The projects of its construction began to formulate when the opposition party Platforma Obywatelska (Civic Platform) was still in power. This, however, does not stop its members from subjecting the whole idea to enormous criticism. The pretext for this state of affairs is the simultaneously planned liquidation of the Chopin airport in Warsaw’s south-eastern neighbourhood of Okęcie, which can no longer be expanded, and which is not able to handle the ever-growing traffic. However, this criticism is so unfortunate that the dispute about the sense of this large investment, which is to be made from taxpayers’ money, has become a political dispute, not an economic one or one carried out by transportation and aviation experts.
Rafał Trzaskowski, one of the leaders of the Civic Platform and a candidate for the office of president of the city of Warsaw, declared that Poland did not need a gigantic airport, because a large airport would soon be opened in Berlin. The airport in Berlin was birthed in pain, the construction has great delays and the budget has been exceeded several times. It is one of the symbols of how often the state is not able to deal with such investments and how much money is wasted in such undertakings.
Trzaskowski is quite right. Poles living in western Poland have it much closer and more comfortable to Berlin in the east of Germany than to the capital of Poland or Baranów, where the new airport is to be built. More or less half of Poland is better communicated with the capital of Germany than with its own. Even the best airport in the centre of Poland will not attract residents of West Pomerania, Greater Poland, or Lower Silesia.

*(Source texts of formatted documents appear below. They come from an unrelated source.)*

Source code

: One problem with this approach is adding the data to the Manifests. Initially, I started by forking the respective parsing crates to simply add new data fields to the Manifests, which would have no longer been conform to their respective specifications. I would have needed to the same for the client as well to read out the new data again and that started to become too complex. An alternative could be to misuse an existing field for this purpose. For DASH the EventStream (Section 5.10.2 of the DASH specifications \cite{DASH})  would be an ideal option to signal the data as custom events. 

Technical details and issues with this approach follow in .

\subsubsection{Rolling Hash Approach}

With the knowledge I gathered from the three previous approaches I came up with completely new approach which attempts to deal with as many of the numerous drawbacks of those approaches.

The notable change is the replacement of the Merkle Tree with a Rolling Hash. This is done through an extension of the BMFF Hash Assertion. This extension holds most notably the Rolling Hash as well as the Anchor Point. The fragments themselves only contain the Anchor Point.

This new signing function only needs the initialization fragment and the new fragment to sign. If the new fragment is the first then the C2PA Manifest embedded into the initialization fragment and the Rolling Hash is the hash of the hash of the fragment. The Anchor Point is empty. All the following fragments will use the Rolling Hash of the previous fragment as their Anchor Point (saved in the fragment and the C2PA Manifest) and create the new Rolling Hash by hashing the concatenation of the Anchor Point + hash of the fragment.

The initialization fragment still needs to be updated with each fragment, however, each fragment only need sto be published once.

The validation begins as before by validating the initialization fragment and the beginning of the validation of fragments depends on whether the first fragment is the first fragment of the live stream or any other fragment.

However, the unfortunate statement by Trzaskowski stripped of all reason any further discussion on the sense of the investment and transferred it completely to the sphere of politics and symbolism. It is accompanied by the election campaign to the local government and a “skirmish for Warsaw”, where these are not local activists that compete, but always the most important politicians from major parties and where the trials before the parliamentary elections take place.
Maybe if it were about Prague (only in theory, because the capital of the Czech Republic is much further away from the Polish borders) and not Berlin, that statement by the Civic Platform politician would not arouse such heated emotions. But Berlin equals Germany, according to the ruling party Prawo i Sprawiedliwość (PiS for short; Law and Justice) almost an eternal enemy of Poland, that even now is trying to enforce on us an economic status of some European semi-colony.

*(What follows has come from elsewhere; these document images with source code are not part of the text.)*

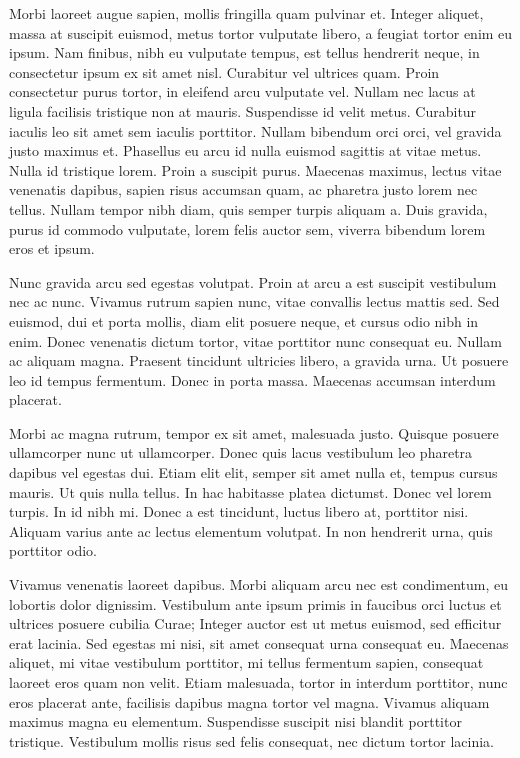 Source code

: \documentclass{article}
\begin{document}
  Morbi laoreet augue sapien, mollis fringilla quam pulvinar et. Integer aliquet, massa at suscipit euismod, metus tortor vulputate libero, a feugiat tortor enim eu ipsum. Nam finibus, nibh eu vulputate tempus, est tellus hendrerit neque, in consectetur ipsum ex sit amet nisl. Curabitur vel ultrices quam. Proin consectetur purus tortor, in eleifend arcu vulputate vel. Nullam nec lacus at ligula facilisis tristique non at mauris. Suspendisse id velit metus. Curabitur iaculis leo sit amet sem iaculis porttitor. Nullam bibendum orci orci, vel gravida justo maximus et. Phasellus eu arcu id nulla euismod sagittis at vitae metus. Nulla id tristique lorem. Proin a suscipit purus. Maecenas maximus, lectus vitae venenatis dapibus, sapien risus accumsan quam, ac pharetra justo lorem nec tellus. Nullam tempor nibh diam, quis semper turpis aliquam a. Duis gravida, purus id commodo vulputate, lorem felis auctor sem, viverra bibendum lorem eros et ipsum.\stopmsdata


  Nunc gravida arcu sed egestas volutpat. Proin at arcu a est suscipit vestibulum nec ac nunc. Vivamus rutrum sapien nunc, vitae convallis lectus mattis sed. Sed euismod, dui et porta mollis, diam elit posuere neque, et cursus odio nibh in enim. Donec venenatis dictum tortor, vitae porttitor nunc consequat eu. Nullam ac aliquam magna. Praesent tincidunt ultricies libero, a gravida urna. Ut posuere leo id tempus fermentum. Donec in porta massa. Maecenas accumsan interdum placerat.\stopmsdata


  Morbi ac magna rutrum, tempor ex sit amet, malesuada justo. Quisque posuere ullamcorper nunc ut ullamcorper. Donec quis lacus vestibulum leo pharetra dapibus vel egestas dui. Etiam elit elit, semper sit amet nulla et, tempus cursus mauris. Ut quis nulla tellus. In hac habitasse platea dictumst. Donec vel lorem turpis. In id nibh mi. Donec a est tincidunt, luctus libero at, porttitor nisi. Aliquam varius ante ac lectus elementum volutpat. In non hendrerit urna, quis porttitor odio.\stopmsdata


  Vivamus venenatis laoreet dapibus. Morbi aliquam arcu nec est condimentum, eu lobortis dolor dignissim. Vestibulum ante ipsum primis in faucibus orci luctus et ultrices posuere cubilia Curae; Integer auctor est ut metus euismod, sed efficitur erat lacinia. Sed egestas mi nisi, sit amet consequat urna consequat eu. Maecenas aliquet, mi vitae vestibulum porttitor, mi tellus fermentum sapien, consequat laoreet eros quam non velit. Etiam malesuada, tortor in interdum porttitor, nunc eros placerat ante, facilisis dapibus magna tortor vel magna. Vivamus aliquam maximus magna eu elementum. Suspendisse suscipit nisi blandit porttitor tristique. Vestibulum mollis risus sed felis consequat, nec dictum tortor lacinia.\stopmsdata
\end{document}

The idea by PiS of building the Central Communication Port is criticised by the entire opposition, pointing out that considering Poland’s location on the map and the unknown trends in the development of air transport, there is no point in spending so much money on an investment that will never be fully utilised. It is better to spend these funds on something else. However, in the context of Berlin, the construction of the airport becomes a patriotic one and not a communication venture anymore. Its primary goal, as PiS leader Jarosław Kaczyński said, is to consolidate Poland around large infrastructure investments and to support territorial integrity. Similarly, at the beginning of the 21st century, Kaczyński spoke about the need to build motorways, pointing out that Poles from the west of Poland were making use German roads. The airport is also to support the Polish national airline LOT.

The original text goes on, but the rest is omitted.